In the embodiment, the two sheets are wound around the buffer roller, and the sheaf discharge operation is performed when the sheet two before the final sheet of the sheaf is discharged onto the process tray. However, in a case where B sheets of paper can be wound around the buffer roller, the sheaf discharge operation may be performed when any one of the sheets (B+1) to two before the final sheet of the sheaf is stacked on the process tray. That is, in case of the six-page original shown in FIG. 33C, the sheaf discharge operation may be performed when the sheet of the number “3” is stacked on the process tray. If doing so, the sheets of the numbers “4” and “5” are wound around the buffer roller and then stacked on the tray together with the final sheet of the number “6”.
Further, in the embodiment, the two sheets are wound around the buffer roller and then stacked on the process tray together with the following third sheet. However, the number of sheets to be wound is not limited to two, but the single or the three or more sheets may be wound around the roller. That is, such the number may be appropriately set according to the carrying speed of the sheet sent from the image formation apparatus body to which a sheet postprocess device is installed, the sheaf discharge operation, and the like.
As explained above, in the mode not to perform the binding process, the sheaf discharge operation is performed according as the predetermined number of sheets are stacked on the process tray or according as final one of the sheets constituting a group is stacked on the process tray. Therefore, the sheaf discharge operation can be performed without breaking the sheaves of sheets stacked on the stack tray.
Further, in the case where the sheets on the process tray are adjusted or aligned at either the first adjustment position or the second adjustment position by the adjustment members, the adjustment position defined by the adjustment member is changed according as the final one of the sheets constituting the group is stacked on the stack tray.

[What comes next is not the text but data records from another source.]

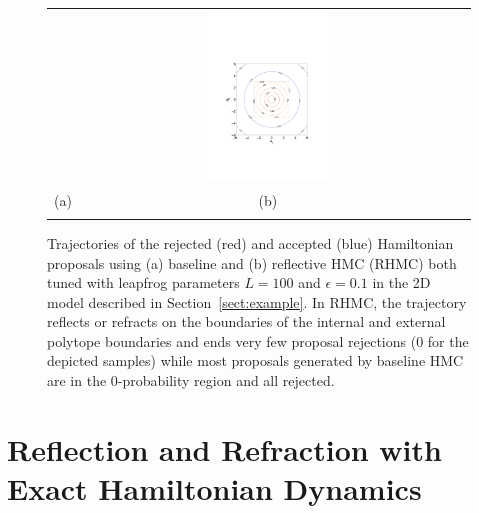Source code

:\documentclass{article} %
\begin{document}
\begin{figure}[t!]
\begin{center}
\begin{tabular}{ccc}
&\includegraphics[trim={3.2cm 6cm 3.2cm 9cm},clip,width=0.33\textwidth]{../plots3/dist_contour.pdf} 
\vspace{-1.5mm}
\\
   \hspace{-5mm} \footnotesize(a) 
& \hspace{-4mm} \footnotesize(b) 
\\
\multicolumn{2}{c}{}
\end{tabular}
\end{center}
\vspace{-8mm}
\caption{\footnotesize
Trajectories of the rejected (red) and accepted (blue) Hamiltonian proposals using (a) baseline and (b) reflective HMC (RHMC) both tuned with leapfrog parameters $L=100$ and $\epsilon=0.1$ in the 2D model described in Section~\ref{sect:example}. 
In RHMC, the trajectory reflects or refracts on the boundaries of the internal and external polytope boundaries and ends very few proposal rejections (0 for the depicted samples) while most proposals generated by baseline HMC are in the 0-probability region and all rejected.   
} 
\label{fig:mom}
\vspace{-10pt}
\end{figure}
\fi


\section{Reflection and Refraction with Exact Hamiltonian Dynamics}
\end{document}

Therefore, the sheaf discharge operation can be performed in such the state as the sheets have been adjusted in each sheaf (i.e., group).
Furthermore, in the case where the sheet is once stagnated in the buffer path and then carried to the process tray, it is controlled that the sheet is stagnated in the buffer path according as the binding process starts or the sheaf discharge operation starts. Therefore, in case of performing the sheaf discharge operation, the next or following sheet is not discharged onto the process tray while the sheaf of sheets stacked on the process tray is being discharged onto the stack tray, and also the operation of the image formation apparatus body is not stopped during such the operation.
Furthermore, in the case where the sheaf is discharged from the process tray, such the sheaf discharge operation is performed according as a second predetermined number of sheets smaller than a first predetermined number of sheets are stacked on the process tray when the sheet size is larger than a predetermined size. Therefore, the sheaf discharge operation for the sheets of which size is large can be performed with the sheaf having the small number of sheets. Thus, the sorting can be easily performed without breaking the sheaves of sheets stacked on the stack tray.